● Try it
Output the listing word for word, minus images.

● Material provided
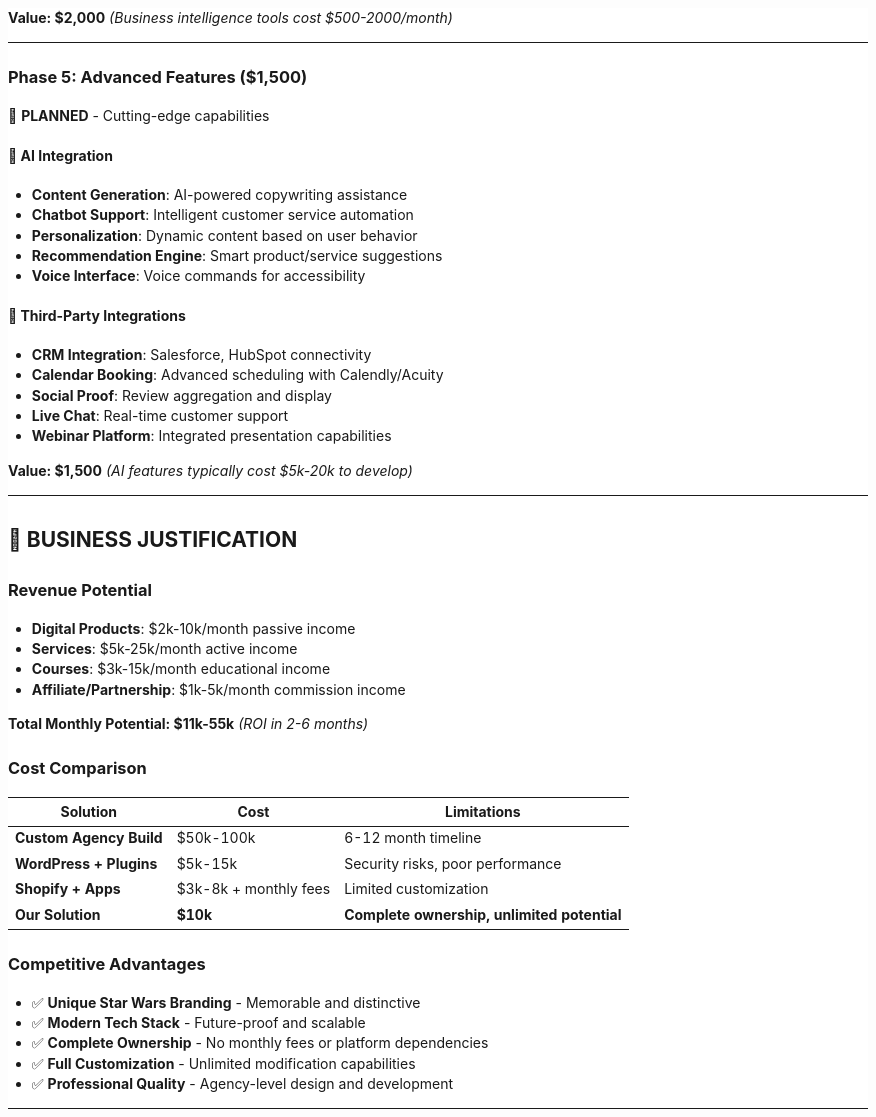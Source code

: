 **Value: $2,000** _(Business intelligence tools cost $500-2000/month)_

---

### **Phase 5: Advanced Features ($1,500)**

🔮 **PLANNED** - Cutting-edge capabilities

#### **🤖 AI Integration**

- **Content Generation**: AI-powered copywriting assistance
- **Chatbot Support**: Intelligent customer service automation
- **Personalization**: Dynamic content based on user behavior
- **Recommendation Engine**: Smart product/service suggestions
- **Voice Interface**: Voice commands for accessibility

#### **🔗 Third-Party Integrations**

- **CRM Integration**: Salesforce, HubSpot connectivity
- **Calendar Booking**: Advanced scheduling with Calendly/Acuity
- **Social Proof**: Review aggregation and display
- **Live Chat**: Real-time customer support
- **Webinar Platform**: Integrated presentation capabilities

**Value: $1,500** _(AI features typically cost $5k-20k to develop)_

---

## 🎯 **BUSINESS JUSTIFICATION**

### **Revenue Potential**

- **Digital Products**: $2k-10k/month passive income
- **Services**: $5k-25k/month active income
- **Courses**: $3k-15k/month educational income
- **Affiliate/Partnership**: $1k-5k/month commission income

**Total Monthly Potential: $11k-55k** _(ROI in 2-6 months)_

### **Cost Comparison**

| Solution                | Cost                  | Limitations                                 |
| ----------------------- | --------------------- | ------------------------------------------- |
| **Custom Agency Build** | $50k-100k             | 6-12 month timeline                         |
| **WordPress + Plugins** | $5k-15k               | Security risks, poor performance            |
| **Shopify + Apps**      | $3k-8k + monthly fees | Limited customization                       |
| **Our Solution**        | **$10k**              | **Complete ownership, unlimited potential** |

### **Competitive Advantages**

- ✅ **Unique Star Wars Branding** - Memorable and distinctive
- ✅ **Modern Tech Stack** - Future-proof and scalable
- ✅ **Complete Ownership** - No monthly fees or platform dependencies
- ✅ **Full Customization** - Unlimited modification capabilities
- ✅ **Professional Quality** - Agency-level design and development

---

● Exercise result
Source code

: **Value: $2,000** _(Business intelligence tools cost $500-2000/month)_

---

### **Phase 5: Advanced Features ($1,500)**

🔮 **PLANNED** - Cutting-edge capabilities

#### **🤖 AI Integration**

- **Content Generation**: AI-powered copywriting assistance
- **Chatbot Support**: Intelligent customer service automation
- **Personalization**: Dynamic content based on user behavior
- **Recommendation Engine**: Smart product/service suggestions
- **Voice Interface**: Voice commands for accessibility

#### **🔗 Third-Party Integrations**

- **CRM Integration**: Salesforce, HubSpot connectivity
- **Calendar Booking**: Advanced scheduling with Calendly/Acuity
- **Social Proof**: Review aggregation and display
- **Live Chat**: Real-time customer support
- **Webinar Platform**: Integrated presentation capabilities

**Value: $1,500** _(AI features typically cost $5k-20k to develop)_

---

## 🎯 **BUSINESS JUSTIFICATION**

### **Revenue Potential**

- **Digital Products**: $2k-10k/month passive income
- **Services**: $5k-25k/month active income
- **Courses**: $3k-15k/month educational income
- **Affiliate/Partnership**: $1k-5k/month commission income

**Total Monthly Potential: $11k-55k** _(ROI in 2-6 months)_

### **Cost Comparison**

| Solution                | Cost                  | Limitations                                 |
| ----------------------- | --------------------- | ------------------------------------------- |
| **Custom Agency Build** | $50k-100k             | 6-12 month timeline                         |
| **WordPress + Plugins** | $5k-15k               | Security risks, poor performance            |
| **Shopify + Apps**      | $3k-8k + monthly fees | Limited customization                       |
| **Our Solution**        | **$10k**              | **Complete ownership, unlimited potential** |

### **Competitive Advantages**

- ✅ **Unique Star Wars Branding** - Memorable and distinctive
- ✅ **Modern Tech Stack** - Future-proof and scalable
- ✅ **Complete Ownership** - No monthly fees or platform dependencies
- ✅ **Full Customization** - Unlimited modification capabilities
- ✅ **Professional Quality** - Agency-level design and development

---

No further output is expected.